▶ [WORK REQUEST]:
After reading the data below, copy out every line that contains the word "keep".

[Opening MATERIAL SUPPLIED section]

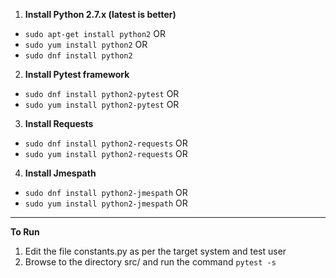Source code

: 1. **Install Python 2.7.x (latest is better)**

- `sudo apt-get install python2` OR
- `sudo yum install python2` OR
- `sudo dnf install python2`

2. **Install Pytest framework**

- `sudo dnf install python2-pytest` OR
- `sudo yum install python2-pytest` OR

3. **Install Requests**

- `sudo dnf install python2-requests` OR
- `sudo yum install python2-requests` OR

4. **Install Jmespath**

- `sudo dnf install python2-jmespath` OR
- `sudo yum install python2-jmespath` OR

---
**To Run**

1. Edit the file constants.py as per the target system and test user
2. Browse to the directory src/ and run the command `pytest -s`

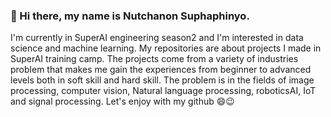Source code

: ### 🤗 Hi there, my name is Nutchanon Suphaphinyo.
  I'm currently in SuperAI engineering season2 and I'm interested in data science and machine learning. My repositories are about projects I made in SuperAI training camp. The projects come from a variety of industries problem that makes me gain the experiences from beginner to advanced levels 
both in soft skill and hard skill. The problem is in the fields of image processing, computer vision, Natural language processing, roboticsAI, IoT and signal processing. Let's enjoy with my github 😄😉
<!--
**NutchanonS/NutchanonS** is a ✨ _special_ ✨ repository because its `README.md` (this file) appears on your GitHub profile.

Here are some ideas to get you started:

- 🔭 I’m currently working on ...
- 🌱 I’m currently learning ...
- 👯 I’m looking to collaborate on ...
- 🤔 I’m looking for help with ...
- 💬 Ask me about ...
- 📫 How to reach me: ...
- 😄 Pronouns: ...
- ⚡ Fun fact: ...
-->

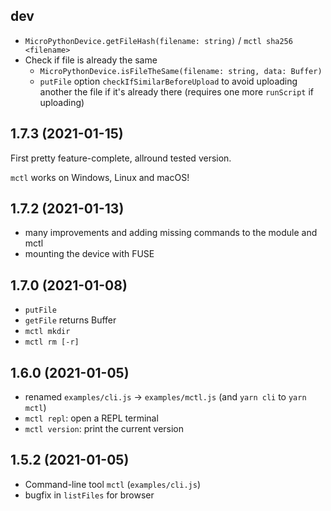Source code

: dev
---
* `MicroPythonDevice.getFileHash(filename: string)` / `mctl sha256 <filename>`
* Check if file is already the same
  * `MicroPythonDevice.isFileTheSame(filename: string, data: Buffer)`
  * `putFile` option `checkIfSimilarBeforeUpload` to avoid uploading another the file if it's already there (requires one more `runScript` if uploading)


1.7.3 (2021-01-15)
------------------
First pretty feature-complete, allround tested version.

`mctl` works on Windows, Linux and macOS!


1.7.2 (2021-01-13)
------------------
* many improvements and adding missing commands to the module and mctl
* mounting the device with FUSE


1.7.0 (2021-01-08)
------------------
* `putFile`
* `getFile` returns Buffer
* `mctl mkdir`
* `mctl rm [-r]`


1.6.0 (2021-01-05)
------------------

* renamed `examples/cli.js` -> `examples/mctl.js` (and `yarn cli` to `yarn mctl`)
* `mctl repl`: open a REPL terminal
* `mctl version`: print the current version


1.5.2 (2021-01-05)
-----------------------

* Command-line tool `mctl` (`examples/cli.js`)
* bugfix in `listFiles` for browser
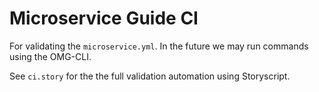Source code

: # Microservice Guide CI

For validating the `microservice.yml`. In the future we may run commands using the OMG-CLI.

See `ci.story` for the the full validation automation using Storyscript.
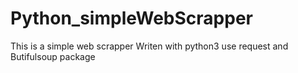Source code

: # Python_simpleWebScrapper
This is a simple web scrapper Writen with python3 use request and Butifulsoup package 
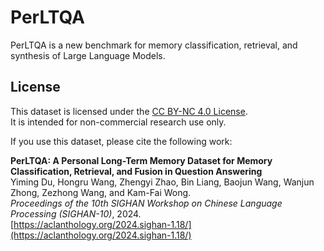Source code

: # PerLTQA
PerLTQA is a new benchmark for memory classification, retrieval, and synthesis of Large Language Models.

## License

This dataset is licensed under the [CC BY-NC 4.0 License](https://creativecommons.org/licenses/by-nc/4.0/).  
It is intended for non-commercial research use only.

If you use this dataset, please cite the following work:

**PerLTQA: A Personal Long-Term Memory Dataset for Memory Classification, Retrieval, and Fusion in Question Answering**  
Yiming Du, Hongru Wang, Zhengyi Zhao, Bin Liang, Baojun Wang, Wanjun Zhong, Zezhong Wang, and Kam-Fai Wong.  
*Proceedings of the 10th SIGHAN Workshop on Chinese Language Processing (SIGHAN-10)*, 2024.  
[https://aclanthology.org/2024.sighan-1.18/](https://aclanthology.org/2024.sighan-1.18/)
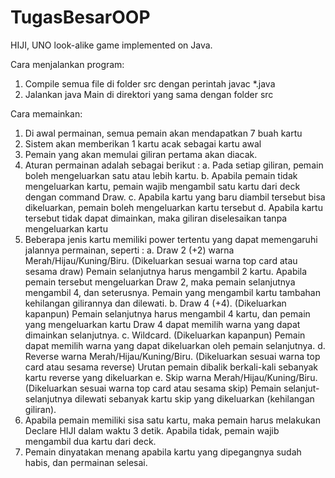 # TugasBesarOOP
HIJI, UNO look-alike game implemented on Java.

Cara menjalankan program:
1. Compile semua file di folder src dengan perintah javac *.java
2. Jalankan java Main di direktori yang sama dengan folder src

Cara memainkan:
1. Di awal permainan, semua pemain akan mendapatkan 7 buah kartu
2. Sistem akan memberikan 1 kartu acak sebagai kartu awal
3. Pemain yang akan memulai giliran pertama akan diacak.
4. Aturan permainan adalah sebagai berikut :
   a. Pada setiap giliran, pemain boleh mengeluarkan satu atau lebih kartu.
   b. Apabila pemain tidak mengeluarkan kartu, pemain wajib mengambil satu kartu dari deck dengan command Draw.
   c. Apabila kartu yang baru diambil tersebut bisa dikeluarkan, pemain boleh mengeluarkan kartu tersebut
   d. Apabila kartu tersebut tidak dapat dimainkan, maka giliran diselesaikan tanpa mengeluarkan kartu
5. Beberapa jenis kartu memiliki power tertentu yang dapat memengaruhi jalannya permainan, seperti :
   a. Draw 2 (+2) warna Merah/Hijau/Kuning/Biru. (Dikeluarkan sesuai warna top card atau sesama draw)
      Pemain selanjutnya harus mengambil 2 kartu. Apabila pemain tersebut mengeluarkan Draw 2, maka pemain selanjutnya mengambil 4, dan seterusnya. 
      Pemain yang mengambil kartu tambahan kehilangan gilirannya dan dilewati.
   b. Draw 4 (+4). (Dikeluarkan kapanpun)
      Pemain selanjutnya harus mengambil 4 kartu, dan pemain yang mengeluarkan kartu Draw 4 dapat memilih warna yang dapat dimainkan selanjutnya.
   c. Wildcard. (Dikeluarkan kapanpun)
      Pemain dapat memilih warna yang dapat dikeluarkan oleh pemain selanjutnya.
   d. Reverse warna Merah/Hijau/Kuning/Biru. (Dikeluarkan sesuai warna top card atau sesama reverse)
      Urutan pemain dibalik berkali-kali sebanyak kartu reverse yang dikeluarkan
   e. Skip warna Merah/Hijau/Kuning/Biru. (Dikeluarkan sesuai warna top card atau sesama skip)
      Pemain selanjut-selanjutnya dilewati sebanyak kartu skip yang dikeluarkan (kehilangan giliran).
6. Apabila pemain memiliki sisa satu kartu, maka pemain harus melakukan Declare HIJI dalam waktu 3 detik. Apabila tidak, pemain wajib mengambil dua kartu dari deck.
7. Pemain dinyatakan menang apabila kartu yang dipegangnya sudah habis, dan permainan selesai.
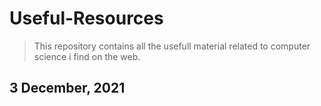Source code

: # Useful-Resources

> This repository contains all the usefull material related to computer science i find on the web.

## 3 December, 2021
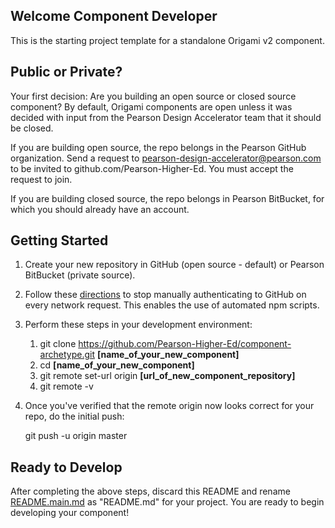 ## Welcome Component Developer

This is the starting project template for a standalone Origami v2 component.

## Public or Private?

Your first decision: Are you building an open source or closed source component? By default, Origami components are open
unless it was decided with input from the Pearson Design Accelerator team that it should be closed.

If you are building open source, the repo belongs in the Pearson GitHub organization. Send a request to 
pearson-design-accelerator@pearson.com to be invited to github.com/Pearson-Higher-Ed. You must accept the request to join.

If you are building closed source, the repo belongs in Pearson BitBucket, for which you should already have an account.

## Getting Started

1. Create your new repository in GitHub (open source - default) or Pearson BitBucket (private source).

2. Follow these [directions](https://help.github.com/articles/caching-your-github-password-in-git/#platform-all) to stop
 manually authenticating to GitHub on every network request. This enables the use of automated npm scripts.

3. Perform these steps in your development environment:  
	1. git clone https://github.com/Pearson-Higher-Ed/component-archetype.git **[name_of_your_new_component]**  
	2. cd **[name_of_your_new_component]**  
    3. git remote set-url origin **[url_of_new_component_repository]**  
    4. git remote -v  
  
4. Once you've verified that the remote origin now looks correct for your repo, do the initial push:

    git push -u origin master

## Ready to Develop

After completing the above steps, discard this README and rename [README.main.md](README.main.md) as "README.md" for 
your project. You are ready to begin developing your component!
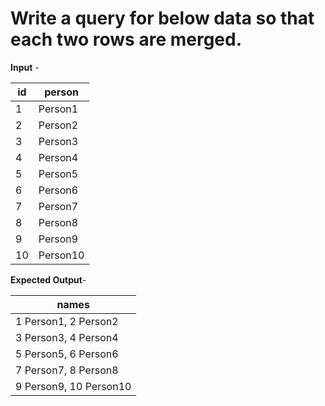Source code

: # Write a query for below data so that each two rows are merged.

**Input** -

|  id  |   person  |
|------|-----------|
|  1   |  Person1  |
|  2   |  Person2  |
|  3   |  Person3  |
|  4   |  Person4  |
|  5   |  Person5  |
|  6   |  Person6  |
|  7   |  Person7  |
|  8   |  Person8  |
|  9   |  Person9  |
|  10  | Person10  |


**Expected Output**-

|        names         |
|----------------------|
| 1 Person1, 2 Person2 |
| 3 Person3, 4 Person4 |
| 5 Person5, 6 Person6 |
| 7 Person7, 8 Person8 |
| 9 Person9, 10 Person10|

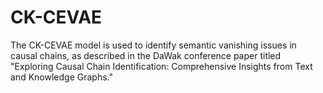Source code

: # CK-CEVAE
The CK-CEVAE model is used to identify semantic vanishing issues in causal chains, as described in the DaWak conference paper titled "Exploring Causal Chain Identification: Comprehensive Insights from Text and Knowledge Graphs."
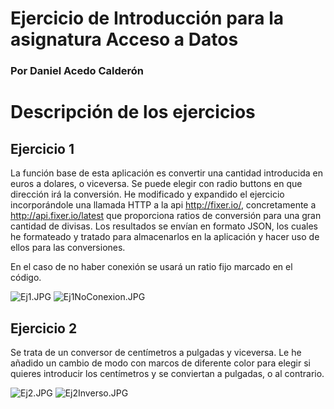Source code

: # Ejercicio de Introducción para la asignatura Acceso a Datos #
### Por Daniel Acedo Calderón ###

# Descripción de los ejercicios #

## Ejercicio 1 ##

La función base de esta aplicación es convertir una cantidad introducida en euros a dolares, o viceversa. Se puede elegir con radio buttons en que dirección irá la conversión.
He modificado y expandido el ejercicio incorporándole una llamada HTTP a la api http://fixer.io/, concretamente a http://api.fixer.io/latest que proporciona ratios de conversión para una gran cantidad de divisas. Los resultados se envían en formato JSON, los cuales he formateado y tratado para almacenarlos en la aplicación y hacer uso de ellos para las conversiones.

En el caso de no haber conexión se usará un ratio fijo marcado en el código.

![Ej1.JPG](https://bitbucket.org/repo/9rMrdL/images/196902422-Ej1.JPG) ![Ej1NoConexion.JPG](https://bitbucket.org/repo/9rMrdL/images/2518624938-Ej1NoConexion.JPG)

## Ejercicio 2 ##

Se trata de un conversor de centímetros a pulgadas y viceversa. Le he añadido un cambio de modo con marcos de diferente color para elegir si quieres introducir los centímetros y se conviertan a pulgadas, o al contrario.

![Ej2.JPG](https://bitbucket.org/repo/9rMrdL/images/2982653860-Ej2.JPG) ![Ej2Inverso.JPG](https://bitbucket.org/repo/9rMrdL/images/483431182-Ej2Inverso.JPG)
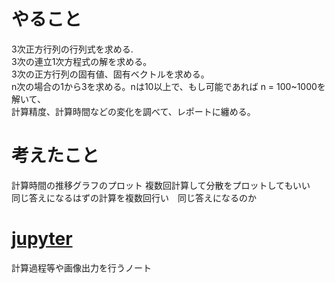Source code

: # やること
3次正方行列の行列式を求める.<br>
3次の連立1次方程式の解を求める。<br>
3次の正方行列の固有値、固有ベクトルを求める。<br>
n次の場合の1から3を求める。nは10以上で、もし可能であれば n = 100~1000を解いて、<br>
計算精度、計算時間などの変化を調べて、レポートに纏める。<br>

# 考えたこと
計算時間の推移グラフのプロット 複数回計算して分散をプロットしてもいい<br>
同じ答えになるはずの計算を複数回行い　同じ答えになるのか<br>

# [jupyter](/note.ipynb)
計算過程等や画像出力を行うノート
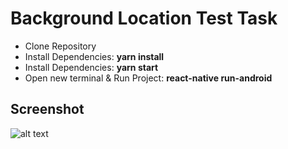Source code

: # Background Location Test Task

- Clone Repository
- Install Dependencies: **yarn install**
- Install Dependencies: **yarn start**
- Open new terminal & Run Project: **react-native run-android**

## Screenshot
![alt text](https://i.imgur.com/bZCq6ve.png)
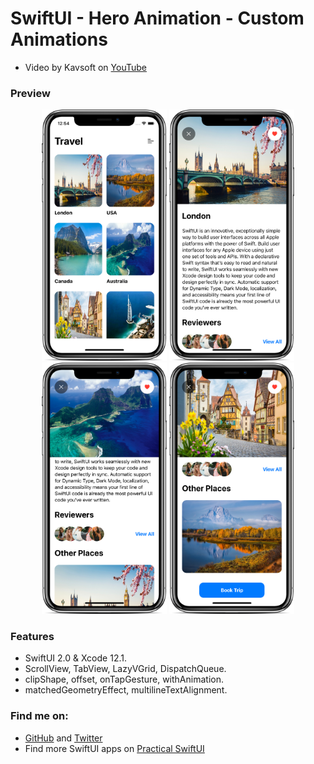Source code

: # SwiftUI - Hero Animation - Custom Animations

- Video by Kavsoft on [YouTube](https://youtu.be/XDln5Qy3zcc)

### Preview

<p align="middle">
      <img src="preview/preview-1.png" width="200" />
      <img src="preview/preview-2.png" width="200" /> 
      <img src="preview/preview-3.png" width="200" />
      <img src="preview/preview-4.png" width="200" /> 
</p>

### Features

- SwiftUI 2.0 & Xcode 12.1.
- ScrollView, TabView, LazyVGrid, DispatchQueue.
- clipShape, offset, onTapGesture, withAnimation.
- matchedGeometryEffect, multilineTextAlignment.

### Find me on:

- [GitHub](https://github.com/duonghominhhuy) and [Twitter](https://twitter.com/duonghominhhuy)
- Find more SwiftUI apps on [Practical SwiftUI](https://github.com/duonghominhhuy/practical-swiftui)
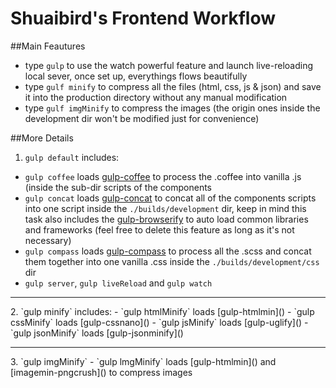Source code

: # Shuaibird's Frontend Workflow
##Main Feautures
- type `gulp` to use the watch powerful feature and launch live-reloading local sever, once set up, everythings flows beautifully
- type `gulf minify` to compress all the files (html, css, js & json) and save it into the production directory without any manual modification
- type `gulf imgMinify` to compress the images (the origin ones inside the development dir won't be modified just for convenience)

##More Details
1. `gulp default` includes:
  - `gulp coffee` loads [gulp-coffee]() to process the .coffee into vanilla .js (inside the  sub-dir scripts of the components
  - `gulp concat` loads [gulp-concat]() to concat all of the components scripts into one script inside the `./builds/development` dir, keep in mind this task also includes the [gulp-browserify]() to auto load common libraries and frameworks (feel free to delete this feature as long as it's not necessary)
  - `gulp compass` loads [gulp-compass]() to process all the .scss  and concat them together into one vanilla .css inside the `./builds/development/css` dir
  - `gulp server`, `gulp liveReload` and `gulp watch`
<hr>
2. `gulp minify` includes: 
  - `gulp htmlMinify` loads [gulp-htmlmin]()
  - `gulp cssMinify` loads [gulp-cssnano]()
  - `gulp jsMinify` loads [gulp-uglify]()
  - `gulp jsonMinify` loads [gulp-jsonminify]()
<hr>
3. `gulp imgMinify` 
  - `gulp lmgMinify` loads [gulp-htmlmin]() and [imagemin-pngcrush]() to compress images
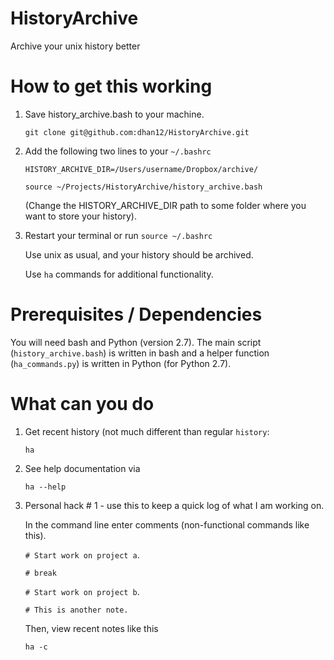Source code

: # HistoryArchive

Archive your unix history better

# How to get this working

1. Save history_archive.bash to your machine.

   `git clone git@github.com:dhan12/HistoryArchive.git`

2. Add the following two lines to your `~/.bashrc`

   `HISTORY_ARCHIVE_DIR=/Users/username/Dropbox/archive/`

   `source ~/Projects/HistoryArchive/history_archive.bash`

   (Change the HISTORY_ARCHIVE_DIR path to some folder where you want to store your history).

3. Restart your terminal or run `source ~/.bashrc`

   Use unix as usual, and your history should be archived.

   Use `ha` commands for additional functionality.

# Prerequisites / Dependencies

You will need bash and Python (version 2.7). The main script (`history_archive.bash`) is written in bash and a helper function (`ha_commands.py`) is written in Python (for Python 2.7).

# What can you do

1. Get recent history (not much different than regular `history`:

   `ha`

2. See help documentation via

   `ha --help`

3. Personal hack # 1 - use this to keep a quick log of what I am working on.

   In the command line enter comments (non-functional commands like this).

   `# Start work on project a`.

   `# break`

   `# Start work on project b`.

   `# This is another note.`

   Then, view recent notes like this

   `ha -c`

[Closing MATERIAL SUPPLIED section]

▶ [ANSWER BOX]:
  - `gulp concat` loads [gulp-concat]() to concat all of the components scripts into one script inside the `./builds/development` dir, keep in mind this task also includes the [gulp-browserify]() to auto load common libraries and frameworks (feel free to delete this feature as long as it's not necessary)
3. Personal hack # 1 - use this to keep a quick log of what I am working on.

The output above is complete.